Body responsible for holding census is working without service rules


Shahbaz Rana October 08, 2016
A February 2013 office memorandum of the Establishment Division declared the PBS as an attached department of the Statistics Division. It is rare that head of the attached department is more powerful than the parent ministry’s secretary. PHOTO: EXPRESS

ISLAMABAD: The administrative affairs of Pakistan Bureau of Statistics – the body tasked to hold population census – are in disarray as the bureau is working without any service rules after six years of its inception, creating legal challenges for the government.

The bureau decided to challenge an Establishment Division summary, recommending applying Civil Servants Act 1973 to the PBS. The summary was approved on August 31, PBS officials told The Express Tribune. 

According to them, the PBS wanted that the rules should be approved under the General Statistics Reorganization Act of 2011, a move opposed by the Establishment Division and even the office of the Secretary Statistics Division.

Interestingly, the Establishment Division received two summaries, one sent by the Secretary Statistics in March this year and another by the bureau’s chief statistician. The Secretary Statistics called for applying rules under the 1973 Act while the Chief Statistician wanted rules under the 2011 Act.

“The Establishment Division has approved the summary of the Secretary Statistics,” said Dr Masood Akhtar, the spokesman for the Establishment Division.

Two of the previous three secretaries of the statistics division said that none of them were happy because of the strong role enjoyed by the PBS chief statistician.

Lately, Finance Minister Ishaq Dar gave the additional charge of Secretary Statistics to his Special Assistant, Tariq Pasha.

Rules under the Civil Servants Act, 1973 infringe the General Statistics Reorganization Act of 2011, said Asif Bajwa, the Chief Statistician of the PBS.

Bajwa said that the PBS would seek clarification from the Establishment Division, as the rules have to be framed under the statistics law otherwise the PBS governing law needed to be amended.

The PBS had been set up in 2011 as the prime national agency for collecting and disseminating data on socio-economic indicators. Its main task is holding the population census and house listing.

According to officials of the Ministry of Law and Justice, ambiguity over PBS’ administrative affairs might create legal challenges for the government.

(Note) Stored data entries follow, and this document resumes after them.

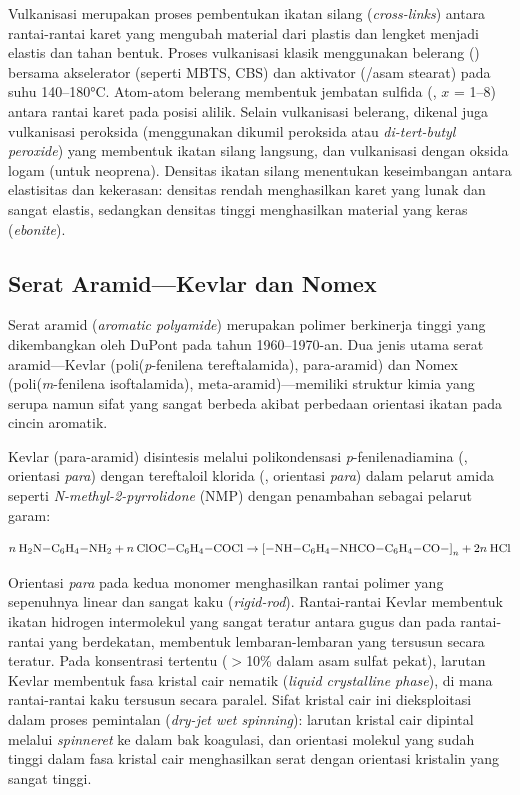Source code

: \documentclass[12pt,a4paper,openany]{book}
\begin{document}
Vulkanisasi merupakan proses pembentukan ikatan silang (\textit{cross-links}) antara rantai-rantai karet yang mengubah material dari plastis dan lengket menjadi elastis dan tahan bentuk. Proses vulkanisasi klasik menggunakan belerang () bersama akselerator (seperti MBTS, CBS) dan aktivator (/asam stearat) pada suhu 140--180°C. Atom-atom belerang membentuk jembatan sulfida (, $x$ = 1--8) antara rantai karet pada posisi alilik. Selain vulkanisasi belerang, dikenal juga vulkanisasi peroksida (menggunakan dikumil peroksida atau \textit{di-tert-butyl peroxide}) yang membentuk ikatan silang  langsung, dan vulkanisasi dengan oksida logam (untuk neoprena). Densitas ikatan silang menentukan keseimbangan antara elastisitas dan kekerasan: densitas rendah menghasilkan karet yang lunak dan sangat elastis, sedangkan densitas tinggi menghasilkan material yang keras (\textit{ebonite}).

\subsection{Serat Aramid---Kevlar dan Nomex}
\label{subsec:aramid}

Serat aramid (\textit{aromatic polyamide}) merupakan polimer berkinerja tinggi yang dikembangkan oleh DuPont pada tahun 1960--1970-an. Dua jenis utama serat aramid---Kevlar (poli(\textit{p}-fenilena tereftalamida), para-aramid) dan Nomex (poli(\textit{m}-fenilena isoftalamida), meta-aramid)---memiliki struktur kimia yang serupa namun sifat yang sangat berbeda akibat perbedaan orientasi ikatan pada cincin aromatik.

Kevlar (para-aramid) disintesis melalui polikondensasi \textit{p}-fenilenadiamina (, orientasi \textit{para}) dengan tereftaloil klorida (, orientasi \textit{para}) dalam pelarut amida seperti \textit{N-methyl-2-pyrrolidone} (NMP) dengan penambahan  sebagai pelarut garam:

\begin{equation}
n\:\ce{H2N-C6H4-NH2} + n\:\ce{ClOC-C6H4-COCl} \rightarrow \ce{[-NH-C6H4-NHCO-C6H4-CO-]}_n + 2n\:\ce{HCl}
\end{equation}

Orientasi \textit{para} pada kedua monomer menghasilkan rantai polimer yang sepenuhnya linear dan sangat kaku (\textit{rigid-rod}). Rantai-rantai Kevlar membentuk ikatan hidrogen intermolekul yang sangat teratur antara gugus  dan  pada rantai-rantai yang berdekatan, membentuk lembaran-lembaran yang tersusun secara teratur. Pada konsentrasi tertentu ($>$10\% dalam asam sulfat pekat), larutan Kevlar membentuk fasa kristal cair nematik (\textit{liquid crystalline phase}), di mana rantai-rantai kaku tersusun secara paralel. Sifat kristal cair ini dieksploitasi dalam proses pemintalan (\textit{dry-jet wet spinning}): larutan kristal cair dipintal melalui \textit{spinneret} ke dalam bak koagulasi, dan orientasi molekul yang sudah tinggi dalam fasa kristal cair menghasilkan serat dengan orientasi kristalin yang sangat tinggi.
\end{document}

The Supreme Court is currently hearing a suo motu case on the delay in holding the next population census.

The chief statistician runs the PBS and five functional members assist him.

Section 18 of the General Statistics Reorganization law states: “A member shall exercise such powers and perform such functions as may be assigned to him as shall be prescribed by rules.”

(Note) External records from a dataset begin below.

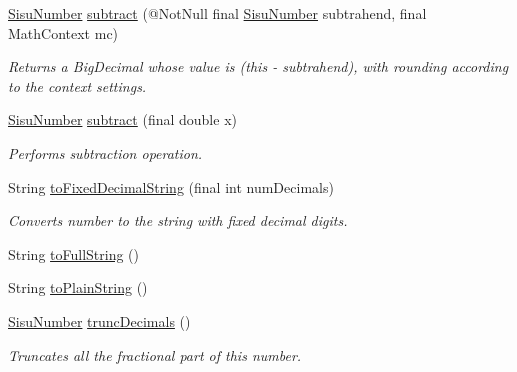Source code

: \begin{DoxyCompactItemize}
\hyperlink{classcom_1_1aarrelaakso_1_1drawl_1_1_sisu_number}{Sisu\+Number} \hyperlink{classcom_1_1aarrelaakso_1_1drawl_1_1_sisu_number_aec3ddec2b485920d5fe75707f40793e8}{subtract} (@Not\+Null final \hyperlink{classcom_1_1aarrelaakso_1_1drawl_1_1_sisu_number}{Sisu\+Number} subtrahend, final Math\+Context mc)
\begin{DoxyCompactList}\small\item\em Returns a Big\+Decimal whose value is (this -\/ subtrahend), with rounding according to the context settings. \end{DoxyCompactList}\item 
\hyperlink{classcom_1_1aarrelaakso_1_1drawl_1_1_sisu_number}{Sisu\+Number} \hyperlink{classcom_1_1aarrelaakso_1_1drawl_1_1_sisu_number_ab152fb0010ff0cee6a4f94a157c58a02}{subtract} (final double x)
\begin{DoxyCompactList}\small\item\em Performs subtraction operation. \end{DoxyCompactList}\item 
String \hyperlink{classcom_1_1aarrelaakso_1_1drawl_1_1_sisu_number_a487c37a577a8b4a52e86832a32bc303d}{to\+Fixed\+Decimal\+String} (final int num\+Decimals)
\begin{DoxyCompactList}\small\item\em Converts number to the string with fixed decimal digits. \end{DoxyCompactList}\item 
String \hyperlink{classcom_1_1aarrelaakso_1_1drawl_1_1_sisu_number_af92a070f5f79dbd684b2c1b8cf423c6f}{to\+Full\+String} ()
\item 
String \hyperlink{classcom_1_1aarrelaakso_1_1drawl_1_1_sisu_number_af5251e6a7d1f5ed6762394384f2ec604}{to\+Plain\+String} ()
\item 
\hyperlink{classcom_1_1aarrelaakso_1_1drawl_1_1_sisu_number}{Sisu\+Number} \hyperlink{classcom_1_1aarrelaakso_1_1drawl_1_1_sisu_number_ad237bd3a51bc78b3e8cf78d53c1d09c9}{trunc\+Decimals} ()
\begin{DoxyCompactList}\small\item\em Truncates all the fractional part of this number. \end{DoxyCompactList}\end{DoxyCompactItemize}

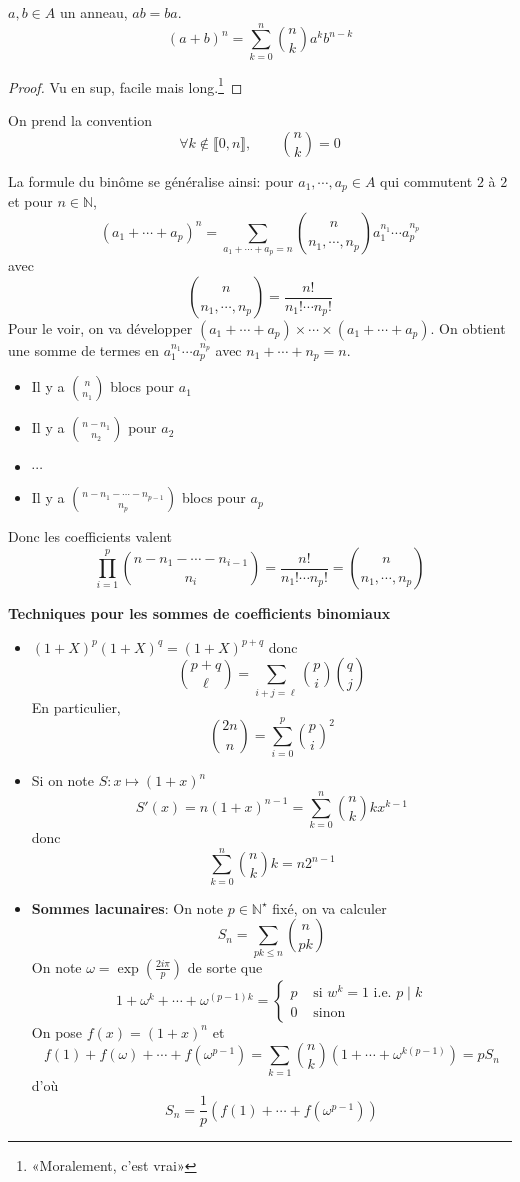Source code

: \begin{prop}
    \Hyp $a, b\in A$ un anneau, $ab=ba$.
    \Conc {}\[
        (a+b)^n=\sum_{k=0}^n\binom nk a^kb^{n-k}
    \]
\end{prop}

\begin{proof}
    Vu en sup, facile mais long.\footnote{«Moralement, c'est vrai»}
\end{proof}

\begin{rem}
    On prend la convention \[
        \forall k\not\in\llbracket 0, n\rrbracket, \qquad \binom nk=0
    \]
\end{rem}

La formule du binôme se généralise ainsi: pour $a_1, \cdots, a_p\in A$ qui commutent $2$ à $2$ et pour $n\in\mathbb N$, \[
    (a_1+\cdots +a_p)^n=\sum_{a_1+\cdots +a_p=n}\binom{n}{n_1, \cdots, n_p}a_1^{n_1}\cdots a_p^{n_p}
\]
avec \[
    \binom{n}{n_1, \cdots, n_p}=\frac{n!}{n_1!\cdots n_p!}
\]
Pour le voir, on va développer $(a_1+\cdots +a_p)\times\cdots\times(a_1+\cdots +a_p)$. On obtient une somme de termes en $a_1^{n_1}\cdots a_p^{n_p}$ avec $n_1+\cdots +n_p=n$. \begin{itemize}
    \item Il y a $\binom n{n_1}$ blocs pour $a_1$
    \item Il y a $\binom{n-n_1}{n_2}$ pour $a_2$
    \item $\cdots$
    \item Il y a $\binom{n-n_1-\cdots -n_{p-1}}{n_p}$ blocs pour $a_p$
\end{itemize}

Donc les coefficients valent \[
    \prod_{i=1}^p\binom{n-n_1-\cdots -n_{i-1}}{n_i}=\frac{n!}{n_1!\cdots n_p!}=\binom n{n_1,\cdots, n_p}
\]

\textbf{Techniques pour les sommes de coefficients binomiaux}
\begin{itemize}
    \item $(1+X)^p(1+X)^q=(1+X)^{p+q}$ donc \[
    \binom{p+q}\ell=\sum_{i+j=\ell}\binom pi\binom qj
\]
En particulier, \[
    \binom {2n}n=\sum_{i=0}^p\binom pi^2
\]
\item Si on note $S:x\longmapsto (1+x)^n$ \[
        S'(x)=n(1+x)^{n-1}=\sum_{k=0}^n\binom nk kx^{k-1}
    \]
    donc \[
        \sum_{k=0}^n\binom nkk=n2^{n-1}
    \]
\item \textbf{Sommes lacunaires}: On note $p\in\mathbb N^\star$ fixé, on va calculer \[
        S_n=\sum_{pk\leq n}\binom n{pk}
    \]
    On note $\omega=\exp \left(  \frac{2i\pi}p\right)$ de sorte que \[
        1+\omega^k+\cdots +\omega^{(p-1)k}= \begin{cases}
            p&\text{ si } w^k=1 \text{ i.e. } p\;|\; k \\ 0 &\text{ sinon }
        \end{cases}
    \]
    On pose $f(x)=(1+x)^n$ et \[
        f(1)+f(\omega)+\cdots +f(\omega^{p-1})=\sum_{k=1}\binom nk(1+\cdots +\omega^{k(p-1)})=pS_n
    \]
    d'où \[
        S_n=\frac1p \left( f(1)+\cdots +f(\omega^{p-1}) \right)
    \]
\end{itemize}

Since there are no rules, members’ work could easily be challenged in courts, according to legal experts. Another irregularity was that recruitments took place even before approval of the rules.

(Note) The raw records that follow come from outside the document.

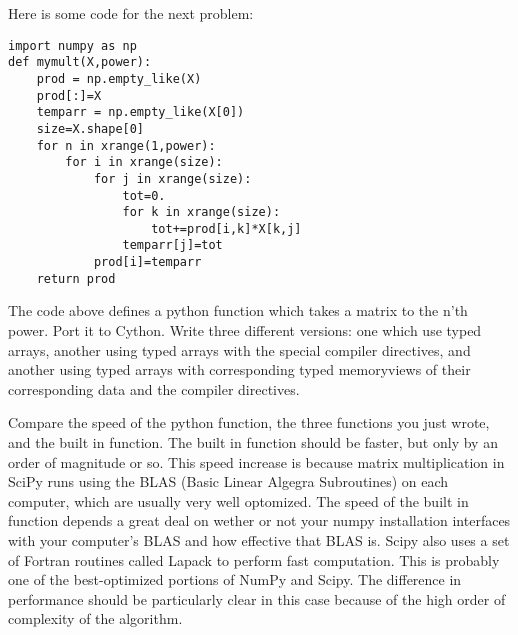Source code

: Here is some code for the next problem:
\begin{verbatim}
import numpy as np
def mymult(X,power):
    prod = np.empty_like(X)
    prod[:]=X
    temparr = np.empty_like(X[0])
    size=X.shape[0]
    for n in xrange(1,power):
        for i in xrange(size):
            for j in xrange(size):
                tot=0.
                for k in xrange(size):
                    tot+=prod[i,k]*X[k,j]
                temparr[j]=tot
            prod[i]=temparr
    return prod
\end{verbatim}

\begin{problem}
The code above defines a python function which takes a matrix to the n'th power.
Port it to Cython. Write three different versions: one which use typed arrays, another using typed arrays with the special compiler directives, and another using typed arrays with corresponding typed memoryviews of their corresponding data and the compiler directives.

Compare the speed of the python function, the three functions you just wrote, and the built in  function.
The built in function should be faster, but only by an order of magnitude or so.
This speed increase is because matrix multiplication in SciPy runs using the BLAS (Basic Linear Algegra Subroutines) on each computer, which are usually very well optomized.
The speed of the built in function depends a great deal on wether or not your numpy installation interfaces with your computer's BLAS and how effective that BLAS is.
Scipy also uses a set of Fortran routines called Lapack to perform fast computation.
This is probably one of the best-optimized portions of NumPy and Scipy.
The difference in performance should be particularly clear in this case because of the high order of complexity of the algorithm.
\end{problem}
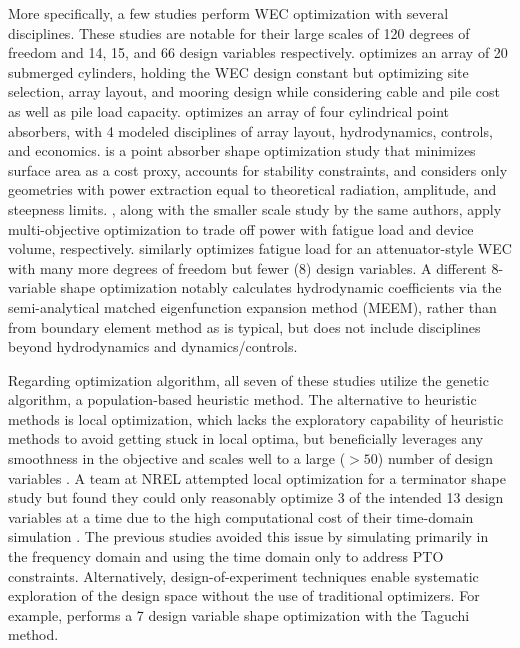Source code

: More specifically, a few studies \cite{gaudin_single_2021,khanal_multi-objective_2024,edwards_optimisation_2022,garcia-teruel_reliability-based_2021} perform WEC optimization with several disciplines.
These studies are notable for their large scales of 120 degrees of freedom and 14, 15, and 66 design variables respectively.
\cite{gaudin_single_2021} optimizes an array of 20 submerged cylinders, holding the WEC design constant but optimizing site selection, array layout, and mooring design while considering cable and pile cost as well as pile load capacity.
\cite{khanal_multi-objective_2024} optimizes an array of four cylindrical point absorbers, with 4 modeled disciplines of array layout, hydrodynamics, controls, and economics.
\cite{edwards_optimisation_2022} is a point absorber shape optimization study that minimizes surface area as a cost proxy, accounts for stability constraints, and considers only geometries with power extraction equal to theoretical radiation, amplitude, and steepness limits.
\cite{garcia-teruel_reliability-based_2021}, along with the smaller scale study \cite{garcia-teruel_design_2022} by the same authors, apply multi-objective optimization to trade off power with fatigue load and device volume, respectively.
\cite{cotten_multi-objective_2022} similarly optimizes fatigue load for an attenuator-style WEC with many more degrees of freedom but fewer (8) design variables.
A different 8-variable shape optimization \cite{abdulkadir_control_2024} notably calculates hydrodynamic coefficients via the semi-analytical matched eigenfunction expansion method (MEEM), rather than from boundary element method as is typical, but does not include disciplines beyond hydrodynamics and dynamics/controls.

Regarding optimization algorithm, all seven of these studies \cite{khanal_multi-objective_2024,gaudin_single_2021,edwards_optimisation_2022,garcia-teruel_reliability-based_2021,garcia-teruel_design_2022,cotten_multi-objective_2022,abdulkadir_control_2024} utilize the genetic algorithm, a population-based heuristic method.
The alternative to heuristic methods is local optimization, which lacks the exploratory capability of heuristic methods to avoid getting stuck in local optima, but beneficially leverages any smoothness in the objective and scales well to a large ($>50$) number of design variables \cite{martins_engineering_2022}.
A team at NREL attempted local optimization for a terminator shape study but found they could only reasonably optimize 3 of the intended 13 design variables at a time due to the high computational cost of their time-domain simulation \cite{housner_numerical_2024}.
The previous studies \cite{garcia-teruel_reliability-based_2021,garcia-teruel_design_2022,cotten_multi-objective_2022} avoided this issue by simulating primarily in the frequency domain and using the time domain only to address PTO constraints.
Alternatively, design-of-experiment techniques enable systematic exploration of the design space without the use of traditional optimizers.
For example, \cite{al_shami_parameter_2019} performs a 7 design variable shape optimization with the Taguchi method.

Over the past six years, the Chief Statistician had been contending that “rules are under process”.

The Office of the Auditor-General of Pakistan has also framed audit objections over “irregular and unauthorised appointments of functional members”, who were hired without framing the rules. Three of them are retiring in January next year after serving their four-year term.

A February 2013 office memorandum of the Establishment Division declared the PBS as an attached department of the Statistics Division. It is rare that head of the attached department is more powerful than the parent ministry’s secretary.

The Chief Statistician shall be an ex-officio Secretary to the federal government, according to the law. However, the chief statistician and five members have been hired on contracts.

Published in The Express Tribune, October 8th, 2016.